── Supplied data

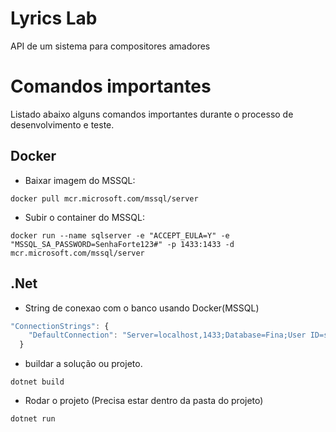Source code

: # Lyrics Lab
API de um sistema para compositores amadores

# Comandos importantes
Listado abaixo alguns comandos importantes durante o processo de desenvolvimento e teste.

## Docker
- Baixar imagem do MSSQL:
```shell
docker pull mcr.microsoft.com/mssql/server
```

- Subir o container do MSSQL:
```shell
docker run --name sqlserver -e "ACCEPT_EULA=Y" -e "MSSQL_SA_PASSWORD=SenhaForte123#" -p 1433:1433 -d mcr.microsoft.com/mssql/server
```

## .Net

- String de conexao com o banco usando Docker(MSSQL)
```javascript
"ConnectionStrings": {
    "DefaultConnection": "Server=localhost,1433;Database=Fina;User ID=sa;Password=SenhaForte123#;Trusted_Connection=False;TrustServerCertificate=True;"
  }
```

- buildar a solução ou projeto.
```shell
dotnet build
```

- Rodar o projeto (Precisa estar dentro da pasta do projeto)
```shell
dotnet run
```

────

:: Your objective ::
Nothing before the line holding "- String de" belongs in the answer. Repeat that line and the rest of the listing exactly.

:: Answer section ::
- String de conexao com o banco usando Docker(MSSQL)
```javascript
"ConnectionStrings": {
    "DefaultConnection": "Server=localhost,1433;Database=Fina;User ID=sa;Password=SenhaForte123#;Trusted_Connection=False;TrustServerCertificate=True;"
  }
```

- buildar a solução ou projeto.
```shell
dotnet build
```

- Rodar o projeto (Precisa estar dentro da pasta do projeto)
```shell
dotnet run
```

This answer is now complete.